Train YOLOv8 on Custom Dataset – A Complete Tutorial

Ultralytics recently released the YOLOv8 family of object detection models. These models outperform the previous versions of YOLO models in both speed and accuracy on the COCO dataset. But what about the performance on custom datasets? To answer this, we will train YOLOv8 models on a custom dataset. Specifically, we will train it on a large scale pothole detection dataset.

Figure 1. Example output after training YOLOv8 on a custom pothole dataset.

While fine tuning object detection models, we need to consider a large number of hyperparameters into account. Training the YOLOv8 models is no exception, as the codebase provides numerous hyperparameters for tuning. Moreover, we will train the YOLOv8 on a custom pothole dataset which mainly contains small objects which can be difficult to detect.

To get the best model, we need to conduct several training experiments and evaluate each. As such, we will train three different YOLOv8 models:

YOLOv8n (Nano model)
YOLOv8s (Small model)
YOLOv8m (Medium model)

After training, we will also run inference on videos to check the real-world performance of these models. This will give us a better idea of the best model among the three.

In addition to these, you will also learn how to use ClearML for logging and monitoring YOLOv8 model training.
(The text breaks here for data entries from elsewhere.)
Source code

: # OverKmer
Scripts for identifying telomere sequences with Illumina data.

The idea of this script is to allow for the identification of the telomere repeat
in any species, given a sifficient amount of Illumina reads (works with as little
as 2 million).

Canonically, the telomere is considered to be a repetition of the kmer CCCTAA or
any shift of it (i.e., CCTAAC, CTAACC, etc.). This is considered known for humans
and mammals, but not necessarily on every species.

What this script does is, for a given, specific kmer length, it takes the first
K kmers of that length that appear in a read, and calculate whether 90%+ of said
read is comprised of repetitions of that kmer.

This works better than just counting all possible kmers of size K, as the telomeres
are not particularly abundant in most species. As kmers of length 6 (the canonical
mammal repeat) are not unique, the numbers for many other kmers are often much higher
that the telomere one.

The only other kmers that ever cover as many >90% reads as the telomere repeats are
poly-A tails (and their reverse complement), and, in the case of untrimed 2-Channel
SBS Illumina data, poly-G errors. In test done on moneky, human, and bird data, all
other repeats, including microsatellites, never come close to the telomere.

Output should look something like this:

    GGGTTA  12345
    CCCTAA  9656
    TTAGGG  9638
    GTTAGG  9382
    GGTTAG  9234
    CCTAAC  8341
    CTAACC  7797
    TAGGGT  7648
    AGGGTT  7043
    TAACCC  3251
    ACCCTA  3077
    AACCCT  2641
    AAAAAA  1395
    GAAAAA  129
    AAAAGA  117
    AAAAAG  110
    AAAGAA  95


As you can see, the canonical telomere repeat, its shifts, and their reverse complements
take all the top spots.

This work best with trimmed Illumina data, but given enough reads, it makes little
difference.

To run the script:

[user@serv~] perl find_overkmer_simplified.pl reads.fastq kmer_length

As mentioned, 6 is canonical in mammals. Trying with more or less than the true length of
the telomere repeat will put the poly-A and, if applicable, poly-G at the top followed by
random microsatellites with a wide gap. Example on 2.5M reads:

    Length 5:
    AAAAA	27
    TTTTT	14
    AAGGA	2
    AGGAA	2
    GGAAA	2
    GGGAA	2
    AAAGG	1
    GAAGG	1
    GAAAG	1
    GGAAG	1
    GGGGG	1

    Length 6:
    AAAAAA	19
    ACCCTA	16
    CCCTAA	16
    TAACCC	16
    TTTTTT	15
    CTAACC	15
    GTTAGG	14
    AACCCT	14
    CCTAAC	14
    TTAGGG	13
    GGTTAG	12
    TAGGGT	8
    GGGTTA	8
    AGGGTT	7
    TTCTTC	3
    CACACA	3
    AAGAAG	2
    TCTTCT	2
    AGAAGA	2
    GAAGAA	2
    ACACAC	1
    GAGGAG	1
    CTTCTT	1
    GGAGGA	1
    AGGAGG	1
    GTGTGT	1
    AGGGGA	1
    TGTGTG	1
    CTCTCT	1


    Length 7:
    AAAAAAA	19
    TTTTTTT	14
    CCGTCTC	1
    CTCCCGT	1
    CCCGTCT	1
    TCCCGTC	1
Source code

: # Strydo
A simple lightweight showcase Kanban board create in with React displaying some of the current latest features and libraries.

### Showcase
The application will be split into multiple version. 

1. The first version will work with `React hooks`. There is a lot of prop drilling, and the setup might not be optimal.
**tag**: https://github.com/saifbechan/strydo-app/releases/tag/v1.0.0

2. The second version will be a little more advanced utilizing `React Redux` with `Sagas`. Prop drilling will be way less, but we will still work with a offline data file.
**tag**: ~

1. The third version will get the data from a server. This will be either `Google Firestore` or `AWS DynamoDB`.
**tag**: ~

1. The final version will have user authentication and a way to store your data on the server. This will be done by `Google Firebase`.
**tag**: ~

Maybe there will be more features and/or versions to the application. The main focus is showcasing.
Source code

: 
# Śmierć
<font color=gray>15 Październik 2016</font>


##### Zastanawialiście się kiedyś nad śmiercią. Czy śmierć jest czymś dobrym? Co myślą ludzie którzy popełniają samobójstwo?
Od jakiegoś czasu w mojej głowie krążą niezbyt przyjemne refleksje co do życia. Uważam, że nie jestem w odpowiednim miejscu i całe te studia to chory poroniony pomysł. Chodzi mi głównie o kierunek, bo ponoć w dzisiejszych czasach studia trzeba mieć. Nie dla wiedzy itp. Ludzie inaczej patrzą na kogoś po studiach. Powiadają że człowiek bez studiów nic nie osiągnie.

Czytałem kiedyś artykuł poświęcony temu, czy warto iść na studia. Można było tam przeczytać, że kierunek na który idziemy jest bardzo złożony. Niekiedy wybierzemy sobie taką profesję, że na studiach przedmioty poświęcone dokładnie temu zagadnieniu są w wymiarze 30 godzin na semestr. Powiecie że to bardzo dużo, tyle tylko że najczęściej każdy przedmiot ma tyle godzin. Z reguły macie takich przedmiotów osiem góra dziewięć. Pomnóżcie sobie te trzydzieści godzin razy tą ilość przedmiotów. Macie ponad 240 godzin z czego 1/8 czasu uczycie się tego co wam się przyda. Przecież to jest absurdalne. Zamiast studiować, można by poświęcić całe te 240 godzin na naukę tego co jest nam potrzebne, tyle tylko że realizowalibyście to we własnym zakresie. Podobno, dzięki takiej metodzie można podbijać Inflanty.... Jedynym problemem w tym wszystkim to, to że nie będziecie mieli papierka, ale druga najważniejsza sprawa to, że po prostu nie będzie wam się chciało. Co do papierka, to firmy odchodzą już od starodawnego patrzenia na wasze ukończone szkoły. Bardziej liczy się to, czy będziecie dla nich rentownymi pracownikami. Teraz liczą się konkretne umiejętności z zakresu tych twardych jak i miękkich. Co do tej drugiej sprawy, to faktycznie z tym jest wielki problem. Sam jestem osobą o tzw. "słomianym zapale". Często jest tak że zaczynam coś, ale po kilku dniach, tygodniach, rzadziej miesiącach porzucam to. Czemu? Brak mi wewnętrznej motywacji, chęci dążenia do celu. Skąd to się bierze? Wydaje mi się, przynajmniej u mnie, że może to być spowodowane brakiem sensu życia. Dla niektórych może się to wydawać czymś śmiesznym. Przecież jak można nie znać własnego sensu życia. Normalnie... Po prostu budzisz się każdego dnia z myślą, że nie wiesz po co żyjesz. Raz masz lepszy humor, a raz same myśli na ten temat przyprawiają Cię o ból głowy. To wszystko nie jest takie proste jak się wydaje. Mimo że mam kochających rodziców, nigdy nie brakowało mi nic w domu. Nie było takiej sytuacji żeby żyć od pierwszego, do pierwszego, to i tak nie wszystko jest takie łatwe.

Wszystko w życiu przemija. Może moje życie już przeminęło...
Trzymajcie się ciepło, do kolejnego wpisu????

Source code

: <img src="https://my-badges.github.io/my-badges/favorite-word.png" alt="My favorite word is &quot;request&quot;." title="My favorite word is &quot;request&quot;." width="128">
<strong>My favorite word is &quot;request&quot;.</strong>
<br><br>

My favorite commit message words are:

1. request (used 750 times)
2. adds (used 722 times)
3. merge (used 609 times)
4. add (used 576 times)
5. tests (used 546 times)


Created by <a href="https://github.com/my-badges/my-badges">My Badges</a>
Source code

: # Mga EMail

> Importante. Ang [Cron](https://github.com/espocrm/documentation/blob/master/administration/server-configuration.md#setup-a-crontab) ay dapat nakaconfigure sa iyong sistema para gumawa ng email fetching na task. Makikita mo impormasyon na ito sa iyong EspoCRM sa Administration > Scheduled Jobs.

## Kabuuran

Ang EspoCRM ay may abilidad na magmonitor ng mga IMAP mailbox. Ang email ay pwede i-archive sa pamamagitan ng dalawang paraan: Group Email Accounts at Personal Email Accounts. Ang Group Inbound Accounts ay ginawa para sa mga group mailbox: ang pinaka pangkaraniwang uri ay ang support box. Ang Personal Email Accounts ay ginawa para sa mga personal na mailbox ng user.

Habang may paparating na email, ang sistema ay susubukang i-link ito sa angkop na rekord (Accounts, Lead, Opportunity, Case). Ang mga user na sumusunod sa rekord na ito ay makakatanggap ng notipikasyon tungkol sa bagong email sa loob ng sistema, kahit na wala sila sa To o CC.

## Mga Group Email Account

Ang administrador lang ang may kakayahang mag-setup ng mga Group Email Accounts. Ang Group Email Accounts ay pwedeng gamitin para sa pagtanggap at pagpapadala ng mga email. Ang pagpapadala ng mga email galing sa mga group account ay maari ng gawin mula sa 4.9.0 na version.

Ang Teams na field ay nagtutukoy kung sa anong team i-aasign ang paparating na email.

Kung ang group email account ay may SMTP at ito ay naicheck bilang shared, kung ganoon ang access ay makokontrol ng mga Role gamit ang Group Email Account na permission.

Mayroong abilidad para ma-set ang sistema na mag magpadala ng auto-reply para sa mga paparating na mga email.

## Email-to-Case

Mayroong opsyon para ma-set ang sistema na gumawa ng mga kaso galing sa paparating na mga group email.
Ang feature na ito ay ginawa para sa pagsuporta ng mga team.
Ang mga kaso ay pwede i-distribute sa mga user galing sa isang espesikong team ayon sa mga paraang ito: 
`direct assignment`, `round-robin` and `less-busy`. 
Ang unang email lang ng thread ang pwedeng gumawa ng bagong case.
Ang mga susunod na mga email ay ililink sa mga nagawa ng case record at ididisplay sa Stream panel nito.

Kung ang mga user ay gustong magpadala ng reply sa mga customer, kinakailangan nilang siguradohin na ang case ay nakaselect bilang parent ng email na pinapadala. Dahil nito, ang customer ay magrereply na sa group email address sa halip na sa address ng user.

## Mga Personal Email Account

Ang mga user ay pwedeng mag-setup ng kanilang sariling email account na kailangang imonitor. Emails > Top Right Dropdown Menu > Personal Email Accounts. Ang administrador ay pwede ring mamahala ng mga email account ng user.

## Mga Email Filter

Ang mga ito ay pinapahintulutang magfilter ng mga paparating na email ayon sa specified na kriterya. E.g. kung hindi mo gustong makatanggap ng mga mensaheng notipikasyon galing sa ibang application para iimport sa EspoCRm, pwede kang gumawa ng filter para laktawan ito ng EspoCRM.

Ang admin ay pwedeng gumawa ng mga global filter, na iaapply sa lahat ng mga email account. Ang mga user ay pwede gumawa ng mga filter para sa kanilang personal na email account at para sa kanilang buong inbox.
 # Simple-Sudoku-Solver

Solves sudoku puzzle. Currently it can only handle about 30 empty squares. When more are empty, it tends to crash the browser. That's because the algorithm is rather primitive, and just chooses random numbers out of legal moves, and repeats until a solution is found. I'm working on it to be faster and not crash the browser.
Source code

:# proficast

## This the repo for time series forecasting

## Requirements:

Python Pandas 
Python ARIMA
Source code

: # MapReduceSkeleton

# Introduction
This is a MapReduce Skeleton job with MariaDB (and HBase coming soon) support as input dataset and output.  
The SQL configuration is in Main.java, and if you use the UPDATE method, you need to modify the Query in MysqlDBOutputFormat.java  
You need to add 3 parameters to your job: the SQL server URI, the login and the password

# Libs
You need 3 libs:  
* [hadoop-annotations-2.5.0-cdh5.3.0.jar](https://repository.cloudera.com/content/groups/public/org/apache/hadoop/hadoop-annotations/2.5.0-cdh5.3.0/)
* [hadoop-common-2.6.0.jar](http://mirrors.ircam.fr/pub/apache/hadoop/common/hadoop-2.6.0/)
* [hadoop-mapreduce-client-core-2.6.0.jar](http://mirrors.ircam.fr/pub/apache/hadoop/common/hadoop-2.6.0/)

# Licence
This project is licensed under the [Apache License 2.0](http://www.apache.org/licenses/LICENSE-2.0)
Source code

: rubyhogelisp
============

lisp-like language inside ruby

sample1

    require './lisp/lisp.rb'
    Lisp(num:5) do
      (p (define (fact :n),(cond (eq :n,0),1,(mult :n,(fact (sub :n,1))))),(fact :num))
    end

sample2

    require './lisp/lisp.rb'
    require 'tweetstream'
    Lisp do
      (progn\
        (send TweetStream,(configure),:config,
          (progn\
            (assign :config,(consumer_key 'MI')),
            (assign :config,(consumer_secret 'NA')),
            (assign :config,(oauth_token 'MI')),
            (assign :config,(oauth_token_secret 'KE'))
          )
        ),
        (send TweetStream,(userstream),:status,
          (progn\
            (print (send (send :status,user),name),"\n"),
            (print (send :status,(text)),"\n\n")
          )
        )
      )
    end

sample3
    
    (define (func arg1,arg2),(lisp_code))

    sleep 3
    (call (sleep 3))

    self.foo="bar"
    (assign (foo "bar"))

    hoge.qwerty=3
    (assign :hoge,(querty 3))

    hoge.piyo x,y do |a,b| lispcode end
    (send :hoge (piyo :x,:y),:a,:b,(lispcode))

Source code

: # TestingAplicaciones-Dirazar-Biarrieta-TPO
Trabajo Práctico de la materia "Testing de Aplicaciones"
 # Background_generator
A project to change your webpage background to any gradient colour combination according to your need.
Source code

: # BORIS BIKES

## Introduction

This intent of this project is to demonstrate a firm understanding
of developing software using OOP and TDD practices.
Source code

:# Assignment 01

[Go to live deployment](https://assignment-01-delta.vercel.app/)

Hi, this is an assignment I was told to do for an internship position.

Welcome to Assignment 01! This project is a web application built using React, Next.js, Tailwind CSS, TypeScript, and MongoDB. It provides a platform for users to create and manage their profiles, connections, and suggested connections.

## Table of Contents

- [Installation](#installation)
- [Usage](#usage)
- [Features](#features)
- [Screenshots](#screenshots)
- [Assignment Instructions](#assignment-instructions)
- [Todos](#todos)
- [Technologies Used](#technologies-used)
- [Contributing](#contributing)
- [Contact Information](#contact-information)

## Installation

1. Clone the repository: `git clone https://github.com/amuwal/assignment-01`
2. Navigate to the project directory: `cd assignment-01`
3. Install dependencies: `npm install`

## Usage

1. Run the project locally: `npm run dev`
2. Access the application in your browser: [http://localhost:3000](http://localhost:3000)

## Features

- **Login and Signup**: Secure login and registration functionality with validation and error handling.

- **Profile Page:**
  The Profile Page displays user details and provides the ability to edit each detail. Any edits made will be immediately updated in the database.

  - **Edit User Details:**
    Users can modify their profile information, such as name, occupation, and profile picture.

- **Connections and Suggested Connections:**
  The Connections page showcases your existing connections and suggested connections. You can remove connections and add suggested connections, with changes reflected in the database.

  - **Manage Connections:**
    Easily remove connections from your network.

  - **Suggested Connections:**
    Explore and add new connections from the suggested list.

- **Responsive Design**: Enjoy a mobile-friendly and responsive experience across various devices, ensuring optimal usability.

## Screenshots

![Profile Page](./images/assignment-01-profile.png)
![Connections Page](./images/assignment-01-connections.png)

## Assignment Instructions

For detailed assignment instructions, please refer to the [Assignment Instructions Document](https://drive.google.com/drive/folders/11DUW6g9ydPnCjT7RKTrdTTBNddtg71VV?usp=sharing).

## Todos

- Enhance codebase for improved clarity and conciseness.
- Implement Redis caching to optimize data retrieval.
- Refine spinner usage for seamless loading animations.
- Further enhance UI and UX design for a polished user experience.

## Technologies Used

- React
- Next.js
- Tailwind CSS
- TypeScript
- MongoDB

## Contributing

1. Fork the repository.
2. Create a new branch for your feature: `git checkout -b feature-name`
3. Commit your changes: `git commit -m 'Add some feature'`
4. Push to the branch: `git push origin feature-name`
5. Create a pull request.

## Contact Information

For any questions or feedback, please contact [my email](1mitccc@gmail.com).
The Pothole Detection Dataset to Train YOLOv8
Setting Up YOLOv8 to Train on Custom Dataset
Train YOLOv8 on the Custom Pothole Detection Dataset
YOLO8 Nano Training on the Pothole Detection Dataset
YOLO8 Small Training on the Pothole Detection Dataset
YOLO8 Medium Training on the Pothole Detection Dataset
YOLOv8n vs YOLOv8s vs YOLOv8m
Inference using the Trained YOLOv8 Models
Summary and Conclusion

YOLO Master Post – Every Model Explained

Unlock the full story behind all the YOLO models’ evolutionary journey: Dive into our extensive pillar post, where we unravel the evolution from YOLOv1 to YOLO-NAS. This essential guide is packed with insights, comparisons, and a deeper understanding that you won’t find anywhere else.
Don’t miss out on this comprehensive resource, Mastering All Yolo Models for a richer, more informed perspective on the YOLO series.

Mastering All YOLO Models from YOLOv1 to YOLO-NAS: Papers Explained (2024)

The Pothole Detection Dataset to Train YOLOv8

We are using quite a large pothole dataset in this article which contains more than 7000 images collected from several sources.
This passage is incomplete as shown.